Observations #1 and 3 are straight-forward and not much more need be mentioned at this juncture, until a published judgment is available for further scrutiny. And it is certain that there will be future commentary on these judgments by the author of this post, and others. My second observation warrants additional commentary.
Last week, on 6 August 2020, my fellow Canadian commentator, Michel Drapeau, posted a thought-provoking Blog article concerning what he characterized as the 'Dutil Affair'. His opening paragraph was:
Everywhere except the Canadian Armed Forces, federally appointed judges are accountable for their conduct to the Canadian Judicial Council, which has the power to investigate and adjudicate complaints. Doing so enables the court to preserve the honor of the institution and permits judges to protect their public image in order to preserve their prestige and authority throughout the investigative process. The principle is simple: the public must have confidence in the justice system.
(And, this is my translation from the original French language post. I assume responsibility for any error in translation. However, I believe I accurately captured the essence of what my colleague wrote.)
First, I agree whole-heartedly with Michel's conclusion: the public - and not just the members of the Canadian Forces - must have confidence in the military justice system. That likely goes without saying, but I will say it nevertheless.
However, I take issue with the seeming implication arising from the statement that military judges are not subject to the supervision of the Canadian Judicial Council (CJC). While it is strictly true that the CJC does not supervise military judges, that is principally because military judges are appointed under the authority of the National Defence Act (NDA), and not the Judges Act, RSC 1985, c J-1, which also creates the CJC. Civilian judges who are appointed federally are appointed by the Governor in Council under the Judges Act. Military judges are appointed by the Governor in Council under the NDA. Military judges are subject to the MJIC, which is created under the NDA, much as the civilian judges are subject to the CJC, which is created under the Judges Act. The MJIC is headed by the Chief Justice of the Court Martial Appeal Court; the CJC is headed by the Chief Justice of Canada. Indeed, in the 'Dutil Affair', the MJIC received and considered a complaint against the Chief Military Judge, Colonel Mario Dutil. It performed the same function that the CJC performs for civilian judges.

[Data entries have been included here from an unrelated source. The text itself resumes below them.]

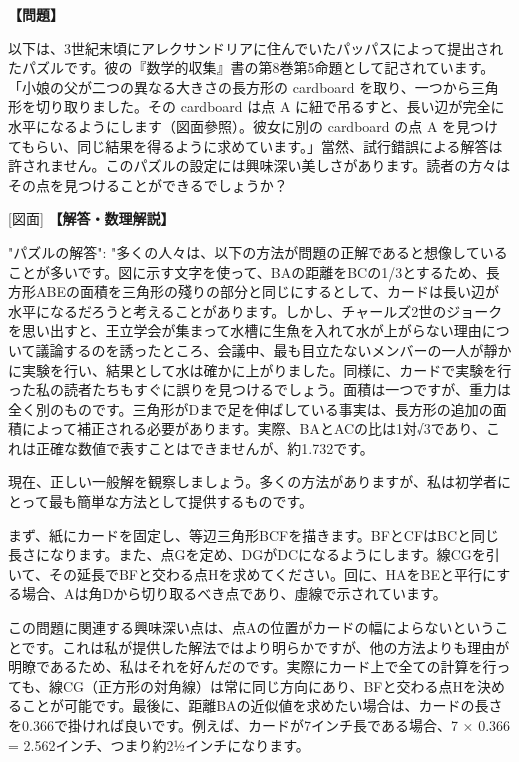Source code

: \documentclass[10pt,a4paper,oneside,openany]{ltjsbook}
\begin{document}
\begin{tcolorbox}[colback=softblue,colframe=primaryblue,title=\textbf{第 199 問：PAPA'S PUZZLE.},arc=2mm,boxrule=1pt,breakable]
\textbf{【問題】}\par\vspace{0.3em}
以下は、3世紀末頃にアレクサンドリアに住んでいたパッパスによって提出されたパズルです。彼の『数学的収集』書の第8巻第5命題として記されています。「小娘の父が二つの異なる大きさの長方形の cardboard を取り、一つから三角形を切り取りました。その cardboard は点 A に紐で吊るすと、長い辺が完全に水平になるようにします（図面參照）。彼女に別の cardboard の点 A を見つけてもらい、同じ結果を得るように求めています。」當然、試行錯誤による解答は許されません。このパズルの設定には興味深い美しさがあります。読者の方々はその点を見つけることができるでしょうか？

[図面]
\tcblower
\textbf{【解答・数理解説】}\par\vspace{0.3em}
{
  "パズルの解答": "多くの人々は、以下の方法が問題の正解であると想像していることが多いです。図に示す文字を使って、BAの距離をBCの1/3とするため、長方形ABEの面積を三角形の殘りの部分と同じにするとして、カードは長い辺が水平になるだろうと考えることがあります。しかし、チャールズ2世のジョークを思い出すと、王立学会が集まって水槽に生魚を入れて水が上がらない理由について議論するのを誘ったところ、会議中、最も目立たないメンバーの一人が靜かに実験を行い、結果として水は確かに上がりました。同様に、カードで実験を行った私の読者たちもすぐに誤りを見つけるでしょう。面積は一つですが、重力は全く別のものです。三角形がDまで足を伸ばしている事実は、長方形の追加の面積によって補正される必要があります。実際、BAとACの比は1対√3であり、これは正確な数値で表すことはできませんが、約1.732です。

現在、正しい一般解を観察しましょう。多くの方法がありますが、私は初学者にとって最も簡単な方法として提供するものです。

まず、紙にカードを固定し、等辺三角形BCFを描きます。BFとCFはBCと同じ長さになります。また、点Gを定め、DGがDCになるようにします。線CGを引いて、その延長でBFと交わる点Hを求めてください。回に、HAをBEと平行にする場合、Aは角Dから切り取るべき点であり、虛線で示されています。

この問題に関連する興味深い点は、点Aの位置がカードの幅によらないということです。これは私が提供した解法ではより明らかですが、他の方法よりも理由が明瞭であるため、私はそれを好んだのです。実際にカード上で全ての計算を行っても、線CG（正方形の対角線）は常に同じ方向にあり、BFと交わる点Hを決めることが可能です。最後に、距離BAの近似値を求めたい場合は、カードの長さを0.366で掛ければ良いです。例えば、カードが7インチ長である場合、7 × 0.366 = 2.562インチ、つまり約2½インチになります。

}
\end{tcolorbox}
\end{document}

So there was a comparable process to "... preserve the honor of the institution and ... protect [the] public image ..." of military judges. The problem was that certain decision-makers in the Canadian Forces were not satisfied with the result when the MJIC concluded that Colonel Dutil did not exhibit misconduct. Specifically, based upon the information available both from Colonel Dutil's court martial, and the subsequent application for judicial review by DMP, we know that the (then) Chief of Staff for the Office of the JAG, Colonel Bruce Wakeham, brought an 'ethics complaint' to the attention of the MJIC. The Chief Justice of the CMAC assigned a judge (Justice Gagné) to review the 'ethics complaint' and determine if an inquiry should be started. Eventually, the Chief Justice of the CMAC advised Colonel Wakeham that no inquiry would be started and that the file would be closed following the acceptance by the Inquiry Committee of the recommendation of Judge Gagné. After this process was completed, the military police resumed (or restarted) their investigation. It is unclear whether they did so of their own motion, or if a renewed complaint was placed before them.
Thus, military judges have considered the issue of whether the MJIC process (which is essentially the same as the process used by the Canadian Judicial Council) is truly analogous to the Code of Service Discipline. Three of the present four military judges have all held that it is. I disagree.
The problem with concluding that the Military Judges Inquiry Committee constitutes an equivalent disciplinary regime is that it doesn’t constitute a disciplinary regime in the context understood under the NDA. It is, as with the functions of the Canadian Judicial Council, an administrative tribunal whose role is to examine a military judge’s continued suitability for judicial office when misconduct is alleged. The ‘disciplinary’ nature of such a tribunal is analogous to the ‘disciplinary’ role of tribunals created by professional regulators such as Law Societies and Colleges of Surgeons (albeit, one that has additional safeguards for a judge’s constitutional independence). But that is not consistent with what constitutes a disciplinary regime under the NDA. Just as the functions of the Canadian Judicial Council are not analogous with a prosecution under the Criminal Code, the function of the MJIC is not analogous to a prosecution under the Code of Service Discipline.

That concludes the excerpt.